● Exercise brief: Print verbatim the opening line of the material and every subsequent line through the one containing "-Add in the".

---- Source material

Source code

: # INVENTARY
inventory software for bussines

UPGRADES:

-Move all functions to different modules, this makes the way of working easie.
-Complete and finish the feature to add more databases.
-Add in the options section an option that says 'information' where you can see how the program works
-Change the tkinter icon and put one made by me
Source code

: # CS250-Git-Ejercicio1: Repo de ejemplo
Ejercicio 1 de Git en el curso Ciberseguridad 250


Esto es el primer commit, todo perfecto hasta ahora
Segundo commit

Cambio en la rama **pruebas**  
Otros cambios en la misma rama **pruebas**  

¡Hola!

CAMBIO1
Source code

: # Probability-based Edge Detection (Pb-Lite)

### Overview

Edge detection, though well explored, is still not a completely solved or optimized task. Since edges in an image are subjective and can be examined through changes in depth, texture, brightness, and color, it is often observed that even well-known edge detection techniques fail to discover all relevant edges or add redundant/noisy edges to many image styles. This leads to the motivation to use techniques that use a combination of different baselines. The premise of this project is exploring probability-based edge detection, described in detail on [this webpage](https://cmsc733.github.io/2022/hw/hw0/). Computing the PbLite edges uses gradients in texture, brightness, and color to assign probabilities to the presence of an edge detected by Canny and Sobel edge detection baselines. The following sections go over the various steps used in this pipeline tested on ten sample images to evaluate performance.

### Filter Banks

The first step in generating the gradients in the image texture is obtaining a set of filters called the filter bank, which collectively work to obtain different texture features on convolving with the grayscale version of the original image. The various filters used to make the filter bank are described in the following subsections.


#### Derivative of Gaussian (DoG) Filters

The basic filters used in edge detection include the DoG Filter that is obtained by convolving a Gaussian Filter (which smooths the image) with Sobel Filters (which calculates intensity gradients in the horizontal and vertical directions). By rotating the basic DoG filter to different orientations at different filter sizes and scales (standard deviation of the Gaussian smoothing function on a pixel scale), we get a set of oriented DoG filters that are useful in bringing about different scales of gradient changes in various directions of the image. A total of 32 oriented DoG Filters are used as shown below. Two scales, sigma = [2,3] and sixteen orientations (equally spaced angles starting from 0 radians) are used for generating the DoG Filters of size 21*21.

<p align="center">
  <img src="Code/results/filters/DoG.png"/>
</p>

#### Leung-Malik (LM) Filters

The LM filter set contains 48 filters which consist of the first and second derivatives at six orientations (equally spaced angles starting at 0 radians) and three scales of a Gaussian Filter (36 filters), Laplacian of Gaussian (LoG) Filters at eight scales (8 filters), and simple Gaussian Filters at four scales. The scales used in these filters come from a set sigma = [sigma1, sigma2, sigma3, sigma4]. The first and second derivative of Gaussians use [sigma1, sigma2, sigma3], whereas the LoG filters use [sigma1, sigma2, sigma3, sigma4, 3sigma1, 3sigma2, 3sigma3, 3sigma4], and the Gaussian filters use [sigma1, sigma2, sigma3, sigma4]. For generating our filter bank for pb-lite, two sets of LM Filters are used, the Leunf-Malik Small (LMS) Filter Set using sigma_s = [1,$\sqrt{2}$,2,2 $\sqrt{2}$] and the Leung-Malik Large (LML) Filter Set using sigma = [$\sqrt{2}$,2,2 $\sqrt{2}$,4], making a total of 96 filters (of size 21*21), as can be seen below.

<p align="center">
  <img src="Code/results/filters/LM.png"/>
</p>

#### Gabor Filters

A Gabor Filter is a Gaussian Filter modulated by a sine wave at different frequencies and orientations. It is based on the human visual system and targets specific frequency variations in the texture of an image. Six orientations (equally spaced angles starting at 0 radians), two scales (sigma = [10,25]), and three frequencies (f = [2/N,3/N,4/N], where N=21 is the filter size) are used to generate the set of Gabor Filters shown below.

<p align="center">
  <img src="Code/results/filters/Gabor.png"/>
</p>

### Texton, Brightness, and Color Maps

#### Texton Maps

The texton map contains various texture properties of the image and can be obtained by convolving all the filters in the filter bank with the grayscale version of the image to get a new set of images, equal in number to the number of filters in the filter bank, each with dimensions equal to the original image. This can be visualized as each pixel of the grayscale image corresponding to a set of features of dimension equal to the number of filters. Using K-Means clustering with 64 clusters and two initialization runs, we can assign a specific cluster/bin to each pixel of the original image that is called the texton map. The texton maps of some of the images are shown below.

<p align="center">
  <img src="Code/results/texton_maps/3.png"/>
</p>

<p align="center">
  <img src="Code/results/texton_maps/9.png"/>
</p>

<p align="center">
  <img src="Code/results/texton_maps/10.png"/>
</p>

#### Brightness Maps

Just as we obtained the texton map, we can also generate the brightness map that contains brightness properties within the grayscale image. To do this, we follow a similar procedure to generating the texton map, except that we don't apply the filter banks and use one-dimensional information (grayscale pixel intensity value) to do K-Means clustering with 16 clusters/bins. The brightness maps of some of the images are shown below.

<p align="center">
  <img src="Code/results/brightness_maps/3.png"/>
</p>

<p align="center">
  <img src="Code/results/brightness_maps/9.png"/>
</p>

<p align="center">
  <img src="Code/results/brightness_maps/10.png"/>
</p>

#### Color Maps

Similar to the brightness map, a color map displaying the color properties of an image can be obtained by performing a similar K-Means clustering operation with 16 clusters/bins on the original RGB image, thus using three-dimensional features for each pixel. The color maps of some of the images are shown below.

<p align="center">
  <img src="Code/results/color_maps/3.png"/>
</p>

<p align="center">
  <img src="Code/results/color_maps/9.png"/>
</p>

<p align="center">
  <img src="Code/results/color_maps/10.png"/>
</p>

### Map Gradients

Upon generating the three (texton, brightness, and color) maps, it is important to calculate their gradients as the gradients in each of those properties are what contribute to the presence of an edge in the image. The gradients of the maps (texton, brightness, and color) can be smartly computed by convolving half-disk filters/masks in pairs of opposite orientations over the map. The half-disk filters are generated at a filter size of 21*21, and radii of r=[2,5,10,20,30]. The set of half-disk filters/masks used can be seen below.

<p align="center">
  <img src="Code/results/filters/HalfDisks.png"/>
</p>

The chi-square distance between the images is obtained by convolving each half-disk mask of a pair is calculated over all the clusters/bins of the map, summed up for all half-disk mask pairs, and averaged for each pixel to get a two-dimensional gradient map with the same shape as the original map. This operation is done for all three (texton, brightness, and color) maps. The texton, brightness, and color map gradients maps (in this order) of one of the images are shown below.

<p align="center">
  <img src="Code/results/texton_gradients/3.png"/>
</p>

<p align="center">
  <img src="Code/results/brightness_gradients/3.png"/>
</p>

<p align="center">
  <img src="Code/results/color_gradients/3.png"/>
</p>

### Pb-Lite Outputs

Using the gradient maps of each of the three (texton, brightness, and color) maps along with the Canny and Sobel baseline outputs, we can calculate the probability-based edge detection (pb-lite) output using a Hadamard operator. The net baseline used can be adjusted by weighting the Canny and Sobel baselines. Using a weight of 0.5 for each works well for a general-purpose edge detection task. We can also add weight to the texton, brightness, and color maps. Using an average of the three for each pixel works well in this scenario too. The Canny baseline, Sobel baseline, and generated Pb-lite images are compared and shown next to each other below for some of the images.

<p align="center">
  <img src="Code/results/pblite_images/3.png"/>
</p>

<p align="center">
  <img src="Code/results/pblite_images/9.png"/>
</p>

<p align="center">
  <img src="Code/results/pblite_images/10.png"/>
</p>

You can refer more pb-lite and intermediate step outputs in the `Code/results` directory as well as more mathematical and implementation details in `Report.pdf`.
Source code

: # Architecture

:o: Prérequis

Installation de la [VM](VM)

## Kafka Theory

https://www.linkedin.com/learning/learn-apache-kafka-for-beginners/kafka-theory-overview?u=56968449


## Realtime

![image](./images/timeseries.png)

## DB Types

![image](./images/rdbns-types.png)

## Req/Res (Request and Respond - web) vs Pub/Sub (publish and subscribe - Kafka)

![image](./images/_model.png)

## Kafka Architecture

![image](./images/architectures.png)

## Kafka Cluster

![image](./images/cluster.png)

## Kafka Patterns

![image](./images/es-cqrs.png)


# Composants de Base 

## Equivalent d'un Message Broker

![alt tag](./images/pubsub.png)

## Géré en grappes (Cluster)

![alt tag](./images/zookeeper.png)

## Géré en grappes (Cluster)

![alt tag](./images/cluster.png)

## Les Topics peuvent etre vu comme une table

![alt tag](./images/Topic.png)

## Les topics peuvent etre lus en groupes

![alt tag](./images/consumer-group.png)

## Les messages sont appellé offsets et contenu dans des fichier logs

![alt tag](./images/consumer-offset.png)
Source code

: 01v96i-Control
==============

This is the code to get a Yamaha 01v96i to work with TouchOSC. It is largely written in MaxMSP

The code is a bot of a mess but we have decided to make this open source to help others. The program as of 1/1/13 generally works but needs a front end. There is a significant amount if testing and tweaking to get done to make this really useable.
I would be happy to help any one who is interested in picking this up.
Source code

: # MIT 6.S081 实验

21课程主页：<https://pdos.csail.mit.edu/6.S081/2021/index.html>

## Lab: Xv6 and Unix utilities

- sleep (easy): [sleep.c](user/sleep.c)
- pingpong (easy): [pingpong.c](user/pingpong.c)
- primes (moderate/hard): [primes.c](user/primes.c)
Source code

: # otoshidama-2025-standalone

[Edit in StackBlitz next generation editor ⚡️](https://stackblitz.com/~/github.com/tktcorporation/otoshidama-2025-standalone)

--------

● Result of the exercise:
Source code

: # INVENTARY
inventory software for bussines

UPGRADES:

-Move all functions to different modules, this makes the way of working easie.
-Complete and finish the feature to add more databases.
-Add in the options section an option that says 'information' where you can see how the program works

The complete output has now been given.